# [ABOUT THIS EXERCISE]
Scan the entries below for the string "lines" and copy every line where it turns up.

Data excerpts
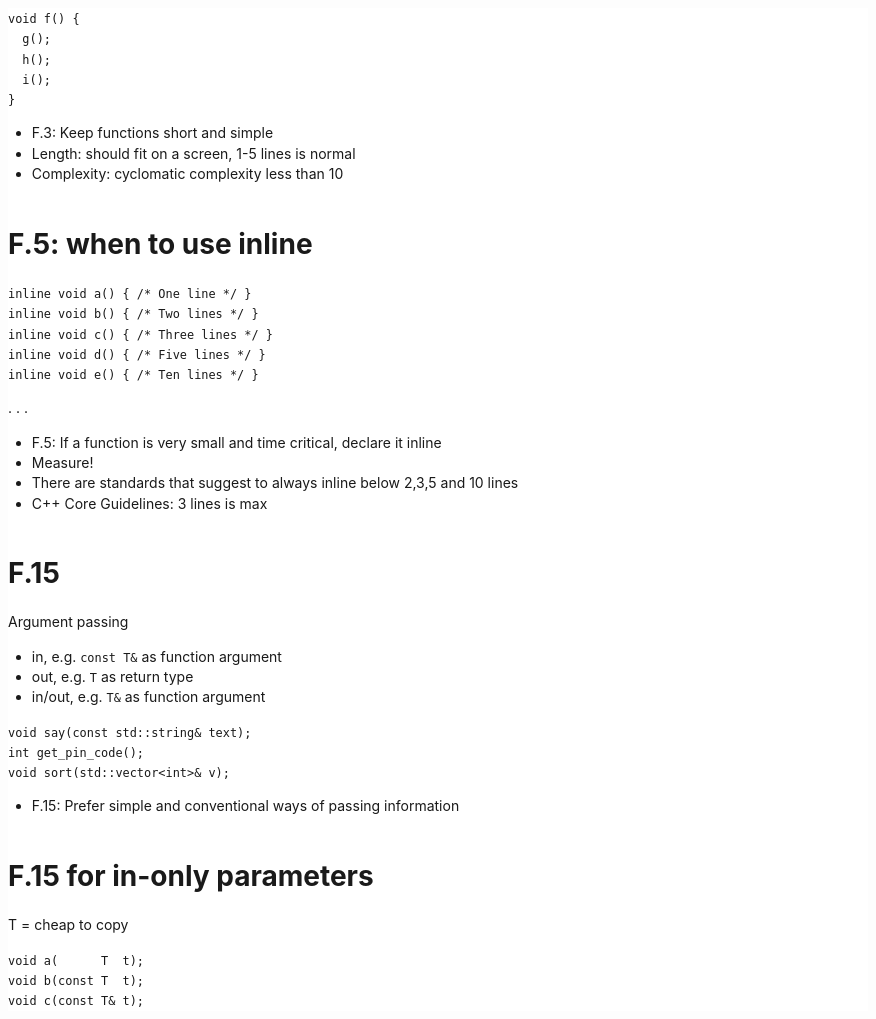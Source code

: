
 ```
void f() {
  g();
  h();
  i();
}
```

 * F.3: Keep functions short and simple
 * Length: should fit on a screen, 1-5 lines is normal
 * Complexity: cyclomatic complexity less than 10

# F.5: when to use inline

```
inline void a() { /* One line */ }
inline void b() { /* Two lines */ }
inline void c() { /* Three lines */ }
inline void d() { /* Five lines */ }
inline void e() { /* Ten lines */ }
```

. . .

 * F.5: If a function is very small and time critical, declare it inline
 * Measure!
 * There are standards that suggest to always inline below 2,3,5 and 10 lines
 * C++ Core Guidelines: 3 lines is max

# F.15 

Argument passing

 * in, e.g. `const T&` as function argument
 * out, e.g. `T` as return type
 * in/out, e.g. `T&` as function argument

```
void say(const std::string& text);
int get_pin_code();
void sort(std::vector<int>& v);
```

 * F.15: Prefer simple and conventional ways of passing information

# F.15 for in-only parameters

T = cheap to copy

```
void a(      T  t);
void b(const T  t);
void c(const T& t);
```
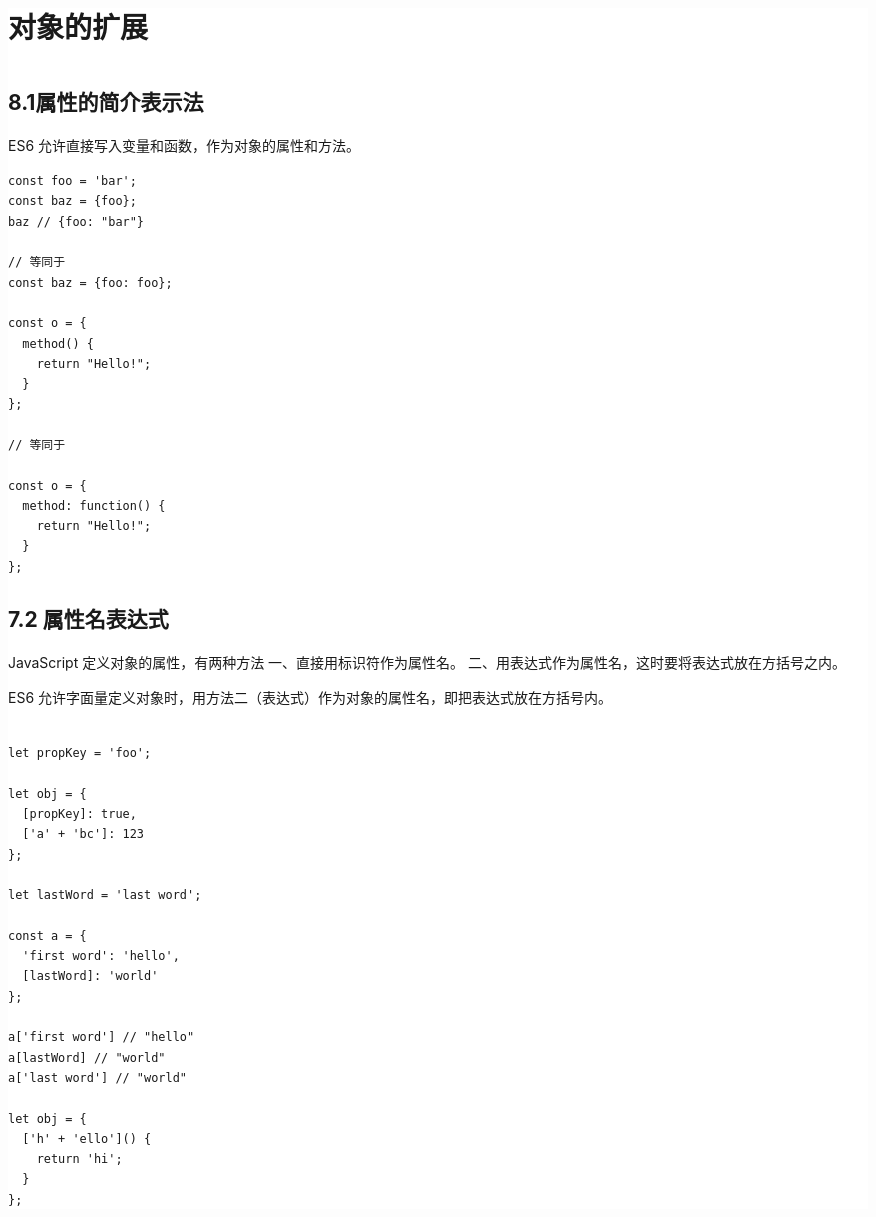 # 对象的扩展

#

## 8.1属性的简介表示法
ES6 允许直接写入变量和函数，作为对象的属性和方法。
```
const foo = 'bar';
const baz = {foo};
baz // {foo: "bar"}

// 等同于
const baz = {foo: foo};

const o = {
  method() {
    return "Hello!";
  }
};

// 等同于

const o = {
  method: function() {
    return "Hello!";
  }
};

```


## 7.2 属性名表达式

JavaScript 定义对象的属性，有两种方法
一、直接用标识符作为属性名。
二、用表达式作为属性名，这时要将表达式放在方括号之内。

ES6 允许字面量定义对象时，用方法二（表达式）作为对象的属性名，即把表达式放在方括号内。
```

let propKey = 'foo';

let obj = {
  [propKey]: true,
  ['a' + 'bc']: 123
};

let lastWord = 'last word';

const a = {
  'first word': 'hello',
  [lastWord]: 'world'
};

a['first word'] // "hello"
a[lastWord] // "world"
a['last word'] // "world"

let obj = {
  ['h' + 'ello']() {
    return 'hi';
  }
};
```

  [keyA]: 'valueA',
  [keyB]: 'valueB'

# [RESULT]
 * Length: should fit on a screen, 1-5 lines is normal
inline void b() { /* Two lines */ }
inline void c() { /* Three lines */ }
inline void d() { /* Five lines */ }
inline void e() { /* Ten lines */ }
 * There are standards that suggest to always inline below 2,3,5 and 10 lines
 * C++ Core Guidelines: 3 lines is max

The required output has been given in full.